What about those dbt Cloud exclusive features?
Besides the lightweight scheduler there are other dbt Cloud features that you might be using. We’ll also provide resources on how you can use other tools in the community and ecosystem to:
- Set up your IDE for dbt development
- Host your documentation
- Get alerts after runs
- Create development, staging, and production environments
In this article:
Move your dbt project to Dagster
dbt is one of the most commonly used tools with Dagster, and Dagster’s dbt integration leverages the best of both tools to run your data pipelines. We shared a recent update on Dagster's powerful features for orchestrating dbt in the blog post "Orchestrating dbt™ with Dagster."
In addition to the integration, utilities exist to add Dagster to your dbt project easily. Notably, Dagster Cloud makes it extra easy. You don’t need to have Python installed or understand how Dagster works when you’re getting started. It’s as simple as telling Dagster Cloud where your dbt project’s repository is.

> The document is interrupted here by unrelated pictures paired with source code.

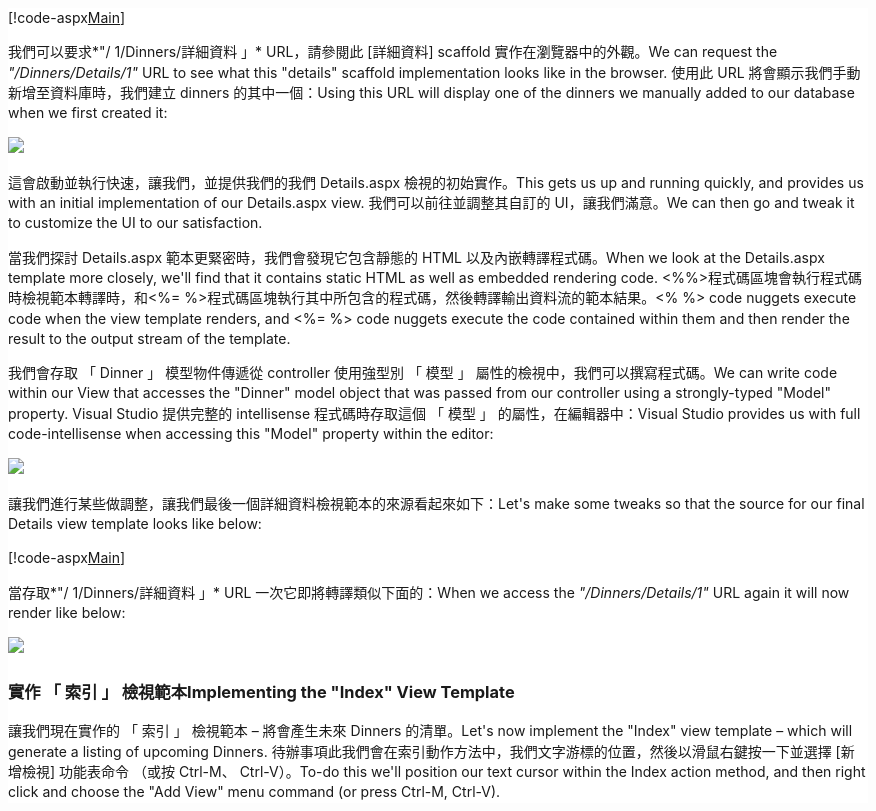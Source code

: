 [!code-aspx[Main](use-controllers-and-views-to-implement-a-listingdetails-ui/samples/sample8.aspx)]

<span data-ttu-id="7a70a-240">我們可以要求*"/ 1/Dinners/詳細資料 」* URL，請參閱此 [詳細資料] scaffold 實作在瀏覽器中的外觀。</span><span class="sxs-lookup"><span data-stu-id="7a70a-240">We can request the *"/Dinners/Details/1"* URL to see what this "details" scaffold implementation looks like in the browser.</span></span> <span data-ttu-id="7a70a-241">使用此 URL 將會顯示我們手動新增至資料庫時，我們建立 dinners 的其中一個：</span><span class="sxs-lookup"><span data-stu-id="7a70a-241">Using this URL will display one of the dinners we manually added to our database when we first created it:</span></span>

![](use-controllers-and-views-to-implement-a-listingdetails-ui/_static/image16.png)

<span data-ttu-id="7a70a-242">這會啟動並執行快速，讓我們，並提供我們的我們 Details.aspx 檢視的初始實作。</span><span class="sxs-lookup"><span data-stu-id="7a70a-242">This gets us up and running quickly, and provides us with an initial implementation of our Details.aspx view.</span></span> <span data-ttu-id="7a70a-243">我們可以前往並調整其自訂的 UI，讓我們滿意。</span><span class="sxs-lookup"><span data-stu-id="7a70a-243">We can then go and tweak it to customize the UI to our satisfaction.</span></span>

<span data-ttu-id="7a70a-244">當我們探討 Details.aspx 範本更緊密時，我們會發現它包含靜態的 HTML 以及內嵌轉譯程式碼。</span><span class="sxs-lookup"><span data-stu-id="7a70a-244">When we look at the Details.aspx template more closely, we'll find that it contains static HTML as well as embedded rendering code.</span></span> <span data-ttu-id="7a70a-245">&lt;%%&gt;程式碼區塊會執行程式碼時檢視範本轉譯時，和&lt;%= %&gt;程式碼區塊執行其中所包含的程式碼，然後轉譯輸出資料流的範本結果。</span><span class="sxs-lookup"><span data-stu-id="7a70a-245">&lt;% %&gt; code nuggets execute code when the view template renders, and &lt;%= %&gt; code nuggets execute the code contained within them and then render the result to the output stream of the template.</span></span>

<span data-ttu-id="7a70a-246">我們會存取 「 Dinner 」 模型物件傳遞從 controller 使用強型別 「 模型 」 屬性的檢視中，我們可以撰寫程式碼。</span><span class="sxs-lookup"><span data-stu-id="7a70a-246">We can write code within our View that accesses the "Dinner" model object that was passed from our controller using a strongly-typed "Model" property.</span></span> <span data-ttu-id="7a70a-247">Visual Studio 提供完整的 intellisense 程式碼時存取這個 「 模型 」 的屬性，在編輯器中：</span><span class="sxs-lookup"><span data-stu-id="7a70a-247">Visual Studio provides us with full code-intellisense when accessing this "Model" property within the editor:</span></span>

![](use-controllers-and-views-to-implement-a-listingdetails-ui/_static/image17.png)

<span data-ttu-id="7a70a-248">讓我們進行某些做調整，讓我們最後一個詳細資料檢視範本的來源看起來如下：</span><span class="sxs-lookup"><span data-stu-id="7a70a-248">Let's make some tweaks so that the source for our final Details view template looks like below:</span></span>

[!code-aspx[Main](use-controllers-and-views-to-implement-a-listingdetails-ui/samples/sample9.aspx)]

<span data-ttu-id="7a70a-249">當存取*"/ 1/Dinners/詳細資料 」* URL 一次它即將轉譯類似下面的：</span><span class="sxs-lookup"><span data-stu-id="7a70a-249">When we access the *"/Dinners/Details/1"* URL again it will now render like below:</span></span>

![](use-controllers-and-views-to-implement-a-listingdetails-ui/_static/image18.png)

### <a name="implementing-the-index-view-template"></a><span data-ttu-id="7a70a-250">實作 「 索引 」 檢視範本</span><span class="sxs-lookup"><span data-stu-id="7a70a-250">Implementing the "Index" View Template</span></span>

<span data-ttu-id="7a70a-251">讓我們現在實作的 「 索引 」 檢視範本 – 將會產生未來 Dinners 的清單。</span><span class="sxs-lookup"><span data-stu-id="7a70a-251">Let's now implement the "Index" view template – which will generate a listing of upcoming Dinners.</span></span> <span data-ttu-id="7a70a-252">待辦事項此我們會在索引動作方法中，我們文字游標的位置，然後以滑鼠右鍵按一下並選擇 [新增檢視] 功能表命令 （或按 Ctrl-M、 Ctrl-V）。</span><span class="sxs-lookup"><span data-stu-id="7a70a-252">To-do this we'll position our text cursor within the Index action method, and then right click and choose the "Add View" menu command (or press Ctrl-M, Ctrl-V).</span></span>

For an in-depth walkthrough on how to move your dbt project to Dagster Cloud, watch the Loom below:
Importing your dbt project to Dagster Cloud
In the video above, we outline how to run your dbt project on Dagster Cloud quickly. Let’s dive into the details.
Dagster Cloud has a curated onboarding experience for new users. When signing up for an account, you’ll have a list of sample projects to get started.
Run this project on Dagster Cloud: free for 30 days.
Click on the Import a dbt project tab, and you’ll be guided through a four-step workflow.
- Connect Dagster Cloud to your GitHub or GitLab organization.
- Select the repository that your dbt project is in and grant access to Dagster Cloud to pull the code. Dagster Cloud creates a pull request to add a Dagster project to your repository and sets up a Branch Deployment.
- Add secrets that Dagster will need to run dbt against your data warehouse.
- Merge the pull request and run your dbt project in production.
In step 2, Dagster Cloud will create a Branch Deployment for you to test and verify that your dbt project is loaded correctly. Branch Deployments are temporary deployments of your project that exist until the pull request they’re associated with is merged. If you encounter any issues with Dagster loading your dbt project, you can tinker around with your project and configurations in the Branch Deployment until your dbt project is successfully imported.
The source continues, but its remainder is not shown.